Week of March 1st

My dear Community,

I thought the rains in January were intense. Now that Lake Cachuma is at capacity the gates were opened with the rains this weekend and the Santa Ynez River swelled up to the borders and beyond of our fields. It swept through with raging rapids, like nothing I’ve ever seen in 7 years of living here. I imagine Southern California drinking in the excess, much needed and overdue soaking. Although our crops are dependent on water, drainage is crucial in order to grow. The stagnant water on the farm has continued to stunt the growth of our veggies, but certainly not the taste. John is known for and set apart from others by his attention to the soil on his farms. Intense composting programs, fertilization and crop rotation have yielded bigger versions of whatever he seems to plant on a regular basis. I think we’re all looking forward to sunnier and drier days, but I’m enjoying a bit of hibernation, much like the plants. Hopefully we can all use this time for a little rest and self care to grow into better versions of ourselves.

Be good to each other. 

CSA Contains:
BRUSSELS SPROUTS from Rodoni Farms
CARROTS
RED LEAF LETTUCE
FENNEL
RED RADISHES from SUNRISE ORGANICS
WHITE CAULIFLOWER
GREEN KALE
SUGAR SNAP PEAS
BABY SPINACH from SUNRISE ORGANICS
GARNET YAMS
BIG BOX ADD: CARROTS, BLUEBERRIES from Homegrown Organic Farms, FINGERLING POTATOES, RED BUTTER LETTUCE, SUGAR SNAP PEAS, BRUSSELS

JUST the BASICS:
CARROTS
RED LEAF LETTUCE
SUGAR SNAP PEAS
BABY SPINACH
GARNET YAMS
BRUSSELS SPROUTS

JUICE FEAST:
CARROTS x2
GREEN CABBAGE
BLUEBERRIES
CELERY
RED BEETS
FUJI APPLES
CILANTRO
BABY SPINACH
FENNEL
GREEN KALE

FRUIT EXPANSION: CLEMENTINES + BLUEBERRIES
LETTUCE of the WEEK: RED BUTTER
MUSHROOM MIX: SHIITAKES

Ribollita (Tuscan White Bean Soup)

Ingredients:
1/8 cup good olive oil
1/2 cup chopped pancetta or bacon –optional (feel free to leave this out, or sub vegan bacon)
2 cups diced onions
1 cup diced carrots
1 cup diced fennel bulb (or sub celery)
4 – 6 cloves garlic- rough chopped
1 teaspoon freshly ground black pepper
1/4 teaspoon crushed red pepper flakes, more to taste
2 teaspoons salt, plus more to taste
2–3 medium tomatoes – diced (or a 14-ounce can diced tomatoes)
6 cups lacinato kale, chopped
Splash white wine
6 cups chicken or veggie stock
Parmesan rind (optional, but adds depth and flavor)
3 cups cooked cannellini beans – or use 2 cans cannellini beans (drained, rinsed), or great northern white beans
——–
1/2 cup chopped fresh Italian parsley leaves
Grated pecorino or Parmesan – optional or try vegan parmesan
Crusty Bread
(Find the full recipe and inspiration here at Feasting at Home)

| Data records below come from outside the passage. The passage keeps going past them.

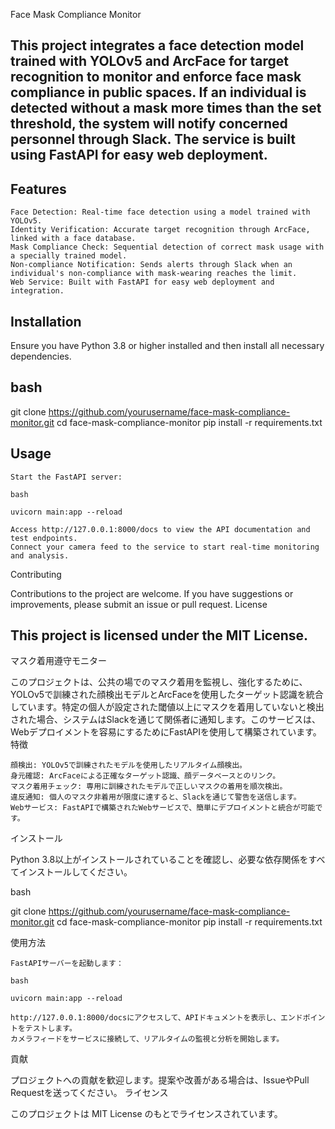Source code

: Face Mask Compliance Monitor

This project integrates a face detection model trained with YOLOv5 and ArcFace for target recognition to monitor and enforce face mask compliance in public spaces. If an individual is detected without a mask more times than the set threshold, the system will notify concerned personnel through Slack. The service is built using FastAPI for easy web deployment.
-
Features
-

    Face Detection: Real-time face detection using a model trained with YOLOv5.
    Identity Verification: Accurate target recognition through ArcFace, linked with a face database.
    Mask Compliance Check: Sequential detection of correct mask usage with a specially trained model.
    Non-compliance Notification: Sends alerts through Slack when an individual's non-compliance with mask-wearing reaches the limit.
    Web Service: Built with FastAPI for easy web deployment and integration.

Installation
-

Ensure you have Python 3.8 or higher installed and then install all necessary dependencies.

bash
-

git clone https://github.com/yourusername/face-mask-compliance-monitor.git
cd face-mask-compliance-monitor
pip install -r requirements.txt

Usage
-

    Start the FastAPI server:

    bash

    uvicorn main:app --reload

    Access http://127.0.0.1:8000/docs to view the API documentation and test endpoints.
    Connect your camera feed to the service to start real-time monitoring and analysis.

Contributing

Contributions to the project are welcome. If you have suggestions or improvements, please submit an issue or pull request.
License

This project is licensed under the MIT License.
--------------------------------------------------------------------
マスク着用遵守モニター

このプロジェクトは、公共の場でのマスク着用を監視し、強化するために、YOLOv5で訓練された顔検出モデルとArcFaceを使用したターゲット認識を統合しています。特定の個人が設定された閾値以上にマスクを着用していないと検出された場合、システムはSlackを通じて関係者に通知します。このサービスは、Webデプロイメントを容易にするためにFastAPIを使用して構築されています。
特徴

    顔検出: YOLOv5で訓練されたモデルを使用したリアルタイム顔検出。
    身元確認: ArcFaceによる正確なターゲット認識、顔データベースとのリンク。
    マスク着用チェック: 専用に訓練されたモデルで正しいマスクの着用を順次検出。
    違反通知: 個人のマスク非着用が限度に達すると、Slackを通じて警告を送信します。
    Webサービス: FastAPIで構築されたWebサービスで、簡単にデプロイメントと統合が可能です。

インストール

Python 3.8以上がインストールされていることを確認し、必要な依存関係をすべてインストールしてください。

bash

git clone https://github.com/yourusername/face-mask-compliance-monitor.git
cd face-mask-compliance-monitor
pip install -r requirements.txt

使用方法

    FastAPIサーバーを起動します：

    bash

    uvicorn main:app --reload

    http://127.0.0.1:8000/docsにアクセスして、APIドキュメントを表示し、エンドポイントをテストします。
    カメラフィードをサービスに接続して、リアルタイムの監視と分析を開始します。

貢献

プロジェクトへの貢献を歓迎します。提案や改善がある場合は、IssueやPull Requestを送ってください。
ライセンス

このプロジェクトは MIT License のもとでライセンスされています。
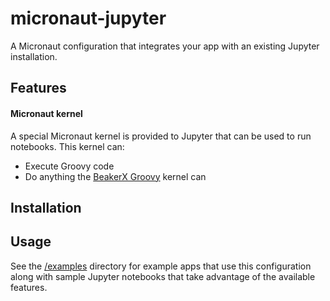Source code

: micronaut-jupyter
===

A Micronaut configuration that integrates your app with an existing Jupyter installation.

## Features

#### Micronaut kernel
A special Micronaut kernel is provided to Jupyter that can be used to run notebooks. This kernel can:
- Execute Groovy code
- Do anything the [BeakerX Groovy](https://nbviewer.jupyter.org/github/twosigma/beakerx/blob/master/StartHere.ipynb) kernel can 

## Installation

## Usage
See the [/examples](examples/) directory for example apps that use this configuration along with sample Jupyter notebooks that take advantage of the available features.
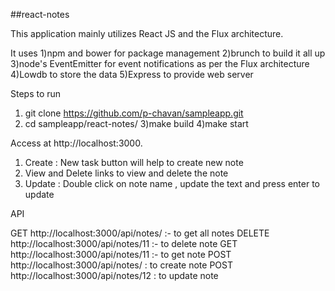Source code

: ##react-notes

This application mainly utilizes React JS and the Flux architecture. 

It uses 
1)npm and bower for package management 
2)brunch to build it all up  
3)node's EventEmitter for event notifications as per the Flux architecture
4)Lowdb to store the data
5)Express to provide web server

Steps to run

1) git clone https://github.com/p-chavan/sampleapp.git
2) cd sampleapp/react-notes/
3)make build
4)make start

Access at http://localhost:3000.

1) Create : New task button will help to create new note
2) View and Delete links to view and delete the note
3) Update : Double click on note name , update the text and press enter to update

API

GET    http://localhost:3000/api/notes/ :- to get all notes
DELETE http://localhost:3000/api/notes/11 :- to delete note
GET    http://localhost:3000/api/notes/11 :- to get note
POST   http://localhost:3000/api/notes/ : to create note
POST   http://localhost:3000/api/notes/12 : to update note
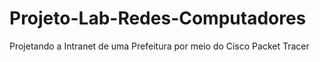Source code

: # Projeto-Lab-Redes-Computadores
 Projetando a Intranet de uma Prefeitura por meio do Cisco Packet Tracer
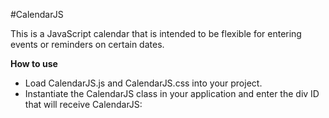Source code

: #CalendarJS

This is a JavaScript calendar that is intended to be flexible for entering events or reminders on certain dates.

**How to use**
- Load CalendarJS.js and CalendarJS.css into your project.
- Instantiate the CalendarJS class in your application and enter the div ID that will receive CalendarJS:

Kale Brussels Sprout Salad

Ingredients:
dressing
2 tbsp fresh lemon juice
2 tbsp white balsamic vinegar
1 tbsp dijon mustard
kosher salt
freshly ground pepper
⅔ cup extra virgin olive oil
(i added 1 TBSP maple syrup)
salad
1 lb brussels sprouts
1 bunch flat leaf kale, washed, patted dry, stems removed and discarded
2 tsp olive oil
¾ cup whole raw almonds
kosher salt
1 ¼ cup coarsely grated pecorino romano
(Find the full recipe and inspiration here at With Spice)

Twice Baked Stuffed Sweet Potatoes

(I found SO MANY different versions of stuffed sweet potatoes. Use this for inspiration and search for something that fits into your diet to perfect this recipe.)
Ingredients:
3 medium sweet potatoes
2-3 tbsp low-sodium vegetable broth (or olive oil)
1 medium onion diced
1 ½ tbsp balsamic vinegar
2 garlic cloves minced
½ tsp Italian seasoning
sea salt and pepper to taste
¼ cup parmesan cheese
4 oz goat cheese
2 tbsp balsamic glaze
1 tbsp parsley or chives chopped
(Find the full recipe and inspiration here at Stacey Homemaker)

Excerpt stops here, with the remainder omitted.